A more recent study directly compared the two drug classes, following over 47,000 new anticholinergic users and nearly 24,000 new beta-3 agonist users. Anticholinergic users had a 23% higher risk of developing dementia. Based on this evidence, the American Urogynecologic Society now recommends avoiding anticholinergic OAB medications entirely in women over 70.
Side Effects of Vibegron
Vibegron’s side effect profile is relatively mild. In the pivotal trial, the most common reactions were headache (4% vs. 2.4% with placebo), upper respiratory symptoms like a runny nose or sore throat (2.8% vs. 1.7%), and diarrhea (2.2% vs. 1.1%). Notably absent from that list: the dry mouth that plagues anticholinergic users and drives many of them to stop treatment.
One advantage vibegron has over anticholinergics is a lower risk of urinary retention, the inability to fully empty your bladder. Anticholinergics carry a specific warning about this risk, especially in people with bladder outlet obstruction. Beta-3 agonists work through a different mechanism that is less likely to cause this problem.
How to Take It
Vibegron comes as a single 75 mg tablet taken once daily, with or without food. You can swallow it whole with water, or if swallowing pills is difficult, crush it and mix it with about a tablespoon of applesauce, then take it immediately with a glass of water. There’s no need to time it around meals or take multiple doses throughout the day.
Where Vibegron Fits in Treatment Guidelines
The most recent guidelines from the American Urological Association and the Society of Urodynamics, Female Pelvic Medicine, and Urogenital Reconstruction have made a notable change: they no longer recommend a rigid step-by-step treatment ladder. Previously, patients were typically expected to try behavioral strategies first, then move to medication, then consider more invasive options only if drugs failed.
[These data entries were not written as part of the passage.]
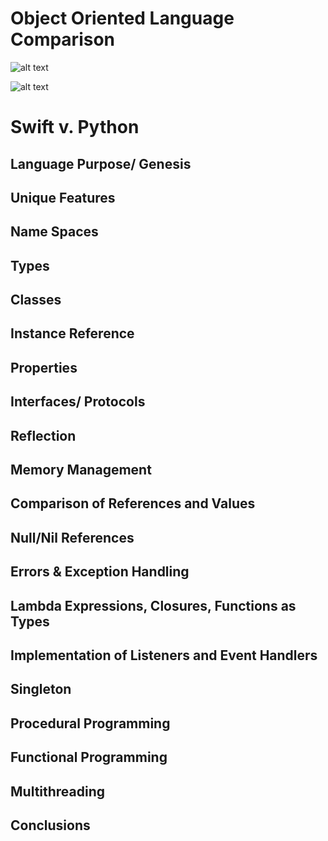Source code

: # Object Oriented Language Comparison

![alt text](https://upload.wikimedia.org/wikipedia/commons/7/7a/Apple-swift-logo.png "Swift") 

![alt text](https://www.iconattitude.com/icons/open_icon_library/apps/png/128/development-python.png "Python")
# Swift v. Python

## Language Purpose/ Genesis

## Unique Features

## Name Spaces

## Types

## Classes

## Instance Reference

## Properties

## Interfaces/ Protocols

## Reflection

## Memory Management

## Comparison of References and Values

## Null/Nil References

## Errors & Exception Handling

## Lambda Expressions, Closures, Functions as Types

## Implementation of Listeners and Event Handlers

## Singleton 

## Procedural Programming

## Functional Programming

## Multithreading

## Conclusions
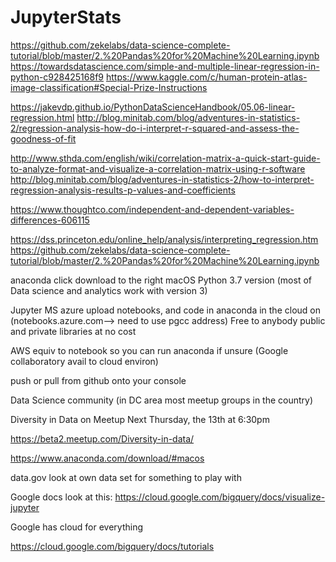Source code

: # JupyterStats

https://github.com/zekelabs/data-science-complete-tutorial/blob/master/2.%20Pandas%20for%20Machine%20Learning.ipynb
https://towardsdatascience.com/simple-and-multiple-linear-regression-in-python-c928425168f9
https://www.kaggle.com/c/human-protein-atlas-image-classification#Special-Prize-Instructions

https://jakevdp.github.io/PythonDataScienceHandbook/05.06-linear-regression.html
http://blog.minitab.com/blog/adventures-in-statistics-2/regression-analysis-how-do-i-interpret-r-squared-and-assess-the-goodness-of-fit

http://www.sthda.com/english/wiki/correlation-matrix-a-quick-start-guide-to-analyze-format-and-visualize-a-correlation-matrix-using-r-software
http://blog.minitab.com/blog/adventures-in-statistics-2/how-to-interpret-regression-analysis-results-p-values-and-coefficients

https://www.thoughtco.com/independent-and-dependent-variables-differences-606115

https://dss.princeton.edu/online_help/analysis/interpreting_regression.htm
https://github.com/zekelabs/data-science-complete-tutorial/blob/master/2.%20Pandas%20for%20Machine%20Learning.ipynb

anaconda
click download to the right 
macOS
Python 3.7 version (most of Data science and analytics work with version 3)

Jupyter 
MS azure upload notebooks, and code in anaconda in the cloud on (notebooks.azure.com--> need to use pgcc address)
Free to anybody
public and private libraries at no cost

AWS equiv to notebook so you can run anaconda if unsure (Google collaboratory avail to cloud environ)

push or pull from github onto your console

Data Science community (in DC area most meetup groups in the country)

Diversity in Data on Meetup
Next Thursday, the 13th at 6:30pm

https://beta2.meetup.com/Diversity-in-data/

https://www.anaconda.com/download/#macos


data.gov look at own data set for something to play with


Google docs look at this:
https://cloud.google.com/bigquery/docs/visualize-jupyter

Google has cloud for everything

https://cloud.google.com/bigquery/docs/tutorials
The updated approach groups treatments into categories and emphasizes shared decision-making. You and your provider choose the best option based on your symptoms, preferences, and tolerance for potential side effects, rather than being required to fail one treatment before trying another. Within the medication category, beta-3 agonists like vibegron and mirabegron (Myrbetriq, approved earlier) are recommended alongside anticholinergics as equally valid first choices, with strong evidence supporting their use for reducing urgency, frequency, and incontinence episodes.
In practice, many providers now lean toward beta-3 agonists as the preferred starting medication, especially for older patients, given the dementia risk associated with anticholinergics. Mirabegron was the first beta-3 agonist to reach the market, and vibegron is the newer addition to this class. Both target the same receptor, giving patients and providers a second option if one doesn’t work well or causes side effects.